- _Your task_
Exact reproduction of all the data is required, with pictures excluded.

- _Input data_
┄┄┄┄┄┄

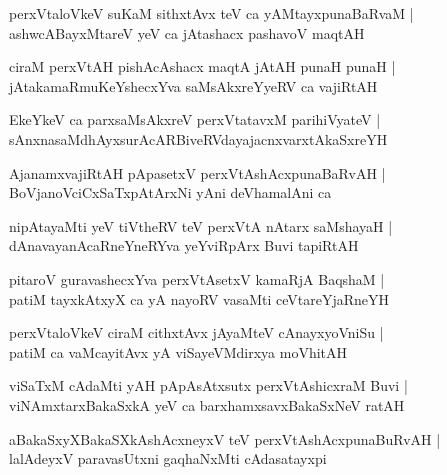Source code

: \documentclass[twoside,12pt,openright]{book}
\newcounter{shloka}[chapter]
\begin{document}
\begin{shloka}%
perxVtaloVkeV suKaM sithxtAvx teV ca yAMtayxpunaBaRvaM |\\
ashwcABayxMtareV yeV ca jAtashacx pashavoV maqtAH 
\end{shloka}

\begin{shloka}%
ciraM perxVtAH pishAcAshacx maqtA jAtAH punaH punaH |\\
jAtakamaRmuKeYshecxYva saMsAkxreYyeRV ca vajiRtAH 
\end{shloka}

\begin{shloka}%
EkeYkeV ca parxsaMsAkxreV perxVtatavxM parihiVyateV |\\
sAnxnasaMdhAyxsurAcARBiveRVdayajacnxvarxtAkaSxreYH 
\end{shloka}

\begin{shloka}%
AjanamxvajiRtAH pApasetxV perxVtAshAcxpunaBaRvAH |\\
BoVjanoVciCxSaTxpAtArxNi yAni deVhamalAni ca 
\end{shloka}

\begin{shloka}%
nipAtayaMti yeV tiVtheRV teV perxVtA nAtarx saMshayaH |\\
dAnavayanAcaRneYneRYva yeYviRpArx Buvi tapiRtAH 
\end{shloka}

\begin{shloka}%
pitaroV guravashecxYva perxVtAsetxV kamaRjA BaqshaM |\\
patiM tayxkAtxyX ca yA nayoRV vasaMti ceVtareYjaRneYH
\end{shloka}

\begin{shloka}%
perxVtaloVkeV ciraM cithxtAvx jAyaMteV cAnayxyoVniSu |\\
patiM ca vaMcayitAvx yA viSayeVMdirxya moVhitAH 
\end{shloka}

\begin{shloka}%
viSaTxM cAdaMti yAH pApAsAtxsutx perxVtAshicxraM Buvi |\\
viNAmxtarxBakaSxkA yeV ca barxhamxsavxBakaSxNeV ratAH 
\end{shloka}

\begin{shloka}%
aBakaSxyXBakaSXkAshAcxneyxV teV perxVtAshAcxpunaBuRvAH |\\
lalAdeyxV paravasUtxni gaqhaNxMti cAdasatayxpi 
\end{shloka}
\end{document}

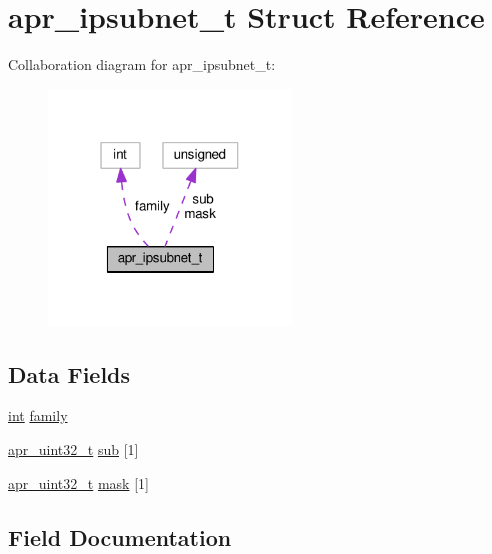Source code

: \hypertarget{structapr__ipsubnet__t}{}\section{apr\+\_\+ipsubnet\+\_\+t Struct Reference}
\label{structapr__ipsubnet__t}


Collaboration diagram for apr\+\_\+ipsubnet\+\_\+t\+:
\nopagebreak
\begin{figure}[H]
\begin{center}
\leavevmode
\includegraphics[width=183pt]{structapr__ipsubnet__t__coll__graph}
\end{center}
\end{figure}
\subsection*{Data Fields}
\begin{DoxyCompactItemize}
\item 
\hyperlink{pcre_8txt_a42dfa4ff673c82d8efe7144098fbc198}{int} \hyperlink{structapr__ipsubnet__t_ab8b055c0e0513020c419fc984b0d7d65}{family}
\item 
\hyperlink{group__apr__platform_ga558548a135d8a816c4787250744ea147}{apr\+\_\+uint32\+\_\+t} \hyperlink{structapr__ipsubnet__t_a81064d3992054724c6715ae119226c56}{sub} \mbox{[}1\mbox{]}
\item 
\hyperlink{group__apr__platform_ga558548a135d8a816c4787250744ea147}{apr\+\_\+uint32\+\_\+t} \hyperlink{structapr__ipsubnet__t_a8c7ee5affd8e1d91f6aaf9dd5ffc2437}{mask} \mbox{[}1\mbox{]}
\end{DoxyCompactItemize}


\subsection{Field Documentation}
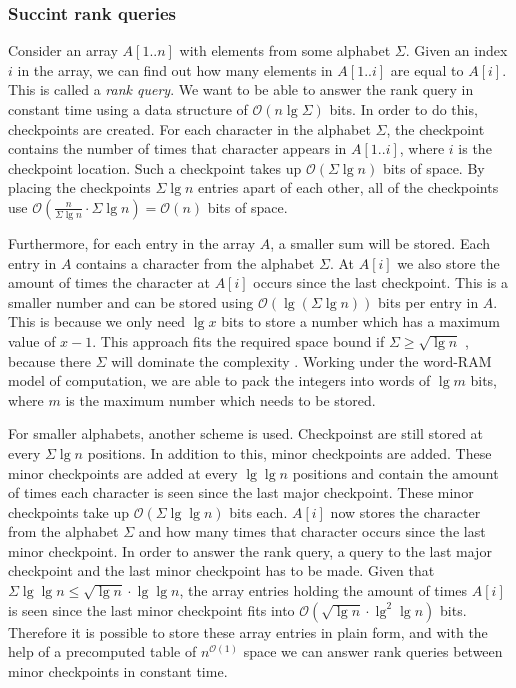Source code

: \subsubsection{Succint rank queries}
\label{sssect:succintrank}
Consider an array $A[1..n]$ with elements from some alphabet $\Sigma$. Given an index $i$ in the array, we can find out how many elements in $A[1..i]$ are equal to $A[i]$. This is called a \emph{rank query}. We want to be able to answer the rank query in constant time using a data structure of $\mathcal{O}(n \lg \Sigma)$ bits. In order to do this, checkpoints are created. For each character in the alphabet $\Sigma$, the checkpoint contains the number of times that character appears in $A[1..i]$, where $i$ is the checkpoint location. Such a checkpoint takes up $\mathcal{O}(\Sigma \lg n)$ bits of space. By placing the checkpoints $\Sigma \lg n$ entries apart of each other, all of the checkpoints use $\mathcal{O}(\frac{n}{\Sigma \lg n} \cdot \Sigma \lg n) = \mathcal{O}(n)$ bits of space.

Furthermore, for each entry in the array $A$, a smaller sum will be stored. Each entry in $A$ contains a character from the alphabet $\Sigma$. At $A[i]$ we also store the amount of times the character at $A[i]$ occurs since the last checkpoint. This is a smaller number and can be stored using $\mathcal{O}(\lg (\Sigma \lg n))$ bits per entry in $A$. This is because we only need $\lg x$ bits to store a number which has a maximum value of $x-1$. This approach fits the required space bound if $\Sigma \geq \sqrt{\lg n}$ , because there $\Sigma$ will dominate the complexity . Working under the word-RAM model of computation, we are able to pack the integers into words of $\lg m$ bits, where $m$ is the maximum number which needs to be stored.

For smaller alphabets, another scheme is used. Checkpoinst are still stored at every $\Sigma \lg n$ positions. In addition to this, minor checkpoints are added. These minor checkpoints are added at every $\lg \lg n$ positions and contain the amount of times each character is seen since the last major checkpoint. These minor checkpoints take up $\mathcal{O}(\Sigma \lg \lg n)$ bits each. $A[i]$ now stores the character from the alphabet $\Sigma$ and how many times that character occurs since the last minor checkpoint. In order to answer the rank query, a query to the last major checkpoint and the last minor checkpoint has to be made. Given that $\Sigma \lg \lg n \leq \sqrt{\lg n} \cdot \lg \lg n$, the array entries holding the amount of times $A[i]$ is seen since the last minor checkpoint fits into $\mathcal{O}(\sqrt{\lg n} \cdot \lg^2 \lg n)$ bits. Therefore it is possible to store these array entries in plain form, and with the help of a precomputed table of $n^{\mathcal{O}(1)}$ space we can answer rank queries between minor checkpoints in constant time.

┄┄┄┄┄┄

- _Reply_
Source code

: \documentclass[twoside,12pt,openright]{book}
\newcounter{shloka}[chapter]
\begin{document}
\begin{shloka}%
perxVtaloVkeV suKaM sithxtAvx teV ca yAMtayxpunaBaRvaM |\\
ashwcABayxMtareV yeV ca jAtashacx pashavoV maqtAH 
\end{shloka}

\begin{shloka}%
ciraM perxVtAH pishAcAshacx maqtA jAtAH punaH punaH |\\
jAtakamaRmuKeYshecxYva saMsAkxreYyeRV ca vajiRtAH 
\end{shloka}

\begin{shloka}%
EkeYkeV ca parxsaMsAkxreV perxVtatavxM parihiVyateV |\\
sAnxnasaMdhAyxsurAcARBiveRVdayajacnxvarxtAkaSxreYH 
\end{shloka}

\begin{shloka}%
AjanamxvajiRtAH pApasetxV perxVtAshAcxpunaBaRvAH |\\
BoVjanoVciCxSaTxpAtArxNi yAni deVhamalAni ca 
\end{shloka}

\begin{shloka}%
nipAtayaMti yeV tiVtheRV teV perxVtA nAtarx saMshayaH |\\
dAnavayanAcaRneYneRYva yeYviRpArx Buvi tapiRtAH 
\end{shloka}

\begin{shloka}%
pitaroV guravashecxYva perxVtAsetxV kamaRjA BaqshaM |\\
patiM tayxkAtxyX ca yA nayoRV vasaMti ceVtareYjaRneYH
\end{shloka}

\begin{shloka}%
perxVtaloVkeV ciraM cithxtAvx jAyaMteV cAnayxyoVniSu |\\
patiM ca vaMcayitAvx yA viSayeVMdirxya moVhitAH 
\end{shloka}

\begin{shloka}%
viSaTxM cAdaMti yAH pApAsAtxsutx perxVtAshicxraM Buvi |\\
viNAmxtarxBakaSxkA yeV ca barxhamxsavxBakaSxNeV ratAH 
\end{shloka}

\begin{shloka}%
aBakaSxyXBakaSXkAshAcxneyxV teV perxVtAshAcxpunaBuRvAH |\\
lalAdeyxV paravasUtxni gaqhaNxMti cAdasatayxpi 
\end{shloka}
\end{document}

Source code

: \hypertarget{structapr__ipsubnet__t}{}\section{apr\+\_\+ipsubnet\+\_\+t Struct Reference}
\label{structapr__ipsubnet__t}


Collaboration diagram for apr\+\_\+ipsubnet\+\_\+t\+:
\nopagebreak
\begin{figure}[H]
\begin{center}
\leavevmode
\includegraphics[width=183pt]{structapr__ipsubnet__t__coll__graph}
\end{center}
\end{figure}
\subsection*{Data Fields}
\begin{DoxyCompactItemize}
\item 
\hyperlink{pcre_8txt_a42dfa4ff673c82d8efe7144098fbc198}{int} \hyperlink{structapr__ipsubnet__t_ab8b055c0e0513020c419fc984b0d7d65}{family}
\item 
\hyperlink{group__apr__platform_ga558548a135d8a816c4787250744ea147}{apr\+\_\+uint32\+\_\+t} \hyperlink{structapr__ipsubnet__t_a81064d3992054724c6715ae119226c56}{sub} \mbox{[}1\mbox{]}
\item 
\hyperlink{group__apr__platform_ga558548a135d8a816c4787250744ea147}{apr\+\_\+uint32\+\_\+t} \hyperlink{structapr__ipsubnet__t_a8c7ee5affd8e1d91f6aaf9dd5ffc2437}{mask} \mbox{[}1\mbox{]}
\end{DoxyCompactItemize}


\subsection{Field Documentation}
Source code

: \subsubsection{Succint rank queries}
\label{sssect:succintrank}
Consider an array $A[1..n]$ with elements from some alphabet $\Sigma$. Given an index $i$ in the array, we can find out how many elements in $A[1..i]$ are equal to $A[i]$. This is called a \emph{rank query}. We want to be able to answer the rank query in constant time using a data structure of $\mathcal{O}(n \lg \Sigma)$ bits. In order to do this, checkpoints are created. For each character in the alphabet $\Sigma$, the checkpoint contains the number of times that character appears in $A[1..i]$, where $i$ is the checkpoint location. Such a checkpoint takes up $\mathcal{O}(\Sigma \lg n)$ bits of space. By placing the checkpoints $\Sigma \lg n$ entries apart of each other, all of the checkpoints use $\mathcal{O}(\frac{n}{\Sigma \lg n} \cdot \Sigma \lg n) = \mathcal{O}(n)$ bits of space.

Furthermore, for each entry in the array $A$, a smaller sum will be stored. Each entry in $A$ contains a character from the alphabet $\Sigma$. At $A[i]$ we also store the amount of times the character at $A[i]$ occurs since the last checkpoint. This is a smaller number and can be stored using $\mathcal{O}(\lg (\Sigma \lg n))$ bits per entry in $A$. This is because we only need $\lg x$ bits to store a number which has a maximum value of $x-1$. This approach fits the required space bound if $\Sigma \geq \sqrt{\lg n}$ , because there $\Sigma$ will dominate the complexity . Working under the word-RAM model of computation, we are able to pack the integers into words of $\lg m$ bits, where $m$ is the maximum number which needs to be stored.

For smaller alphabets, another scheme is used. Checkpoinst are still stored at every $\Sigma \lg n$ positions. In addition to this, minor checkpoints are added. These minor checkpoints are added at every $\lg \lg n$ positions and contain the amount of times each character is seen since the last major checkpoint. These minor checkpoints take up $\mathcal{O}(\Sigma \lg \lg n)$ bits each. $A[i]$ now stores the character from the alphabet $\Sigma$ and how many times that character occurs since the last minor checkpoint. In order to answer the rank query, a query to the last major checkpoint and the last minor checkpoint has to be made. Given that $\Sigma \lg \lg n \leq \sqrt{\lg n} \cdot \lg \lg n$, the array entries holding the amount of times $A[i]$ is seen since the last minor checkpoint fits into $\mathcal{O}(\sqrt{\lg n} \cdot \lg^2 \lg n)$ bits. Therefore it is possible to store these array entries in plain form, and with the help of a precomputed table of $n^{\mathcal{O}(1)}$ space we can answer rank queries between minor checkpoints in constant time.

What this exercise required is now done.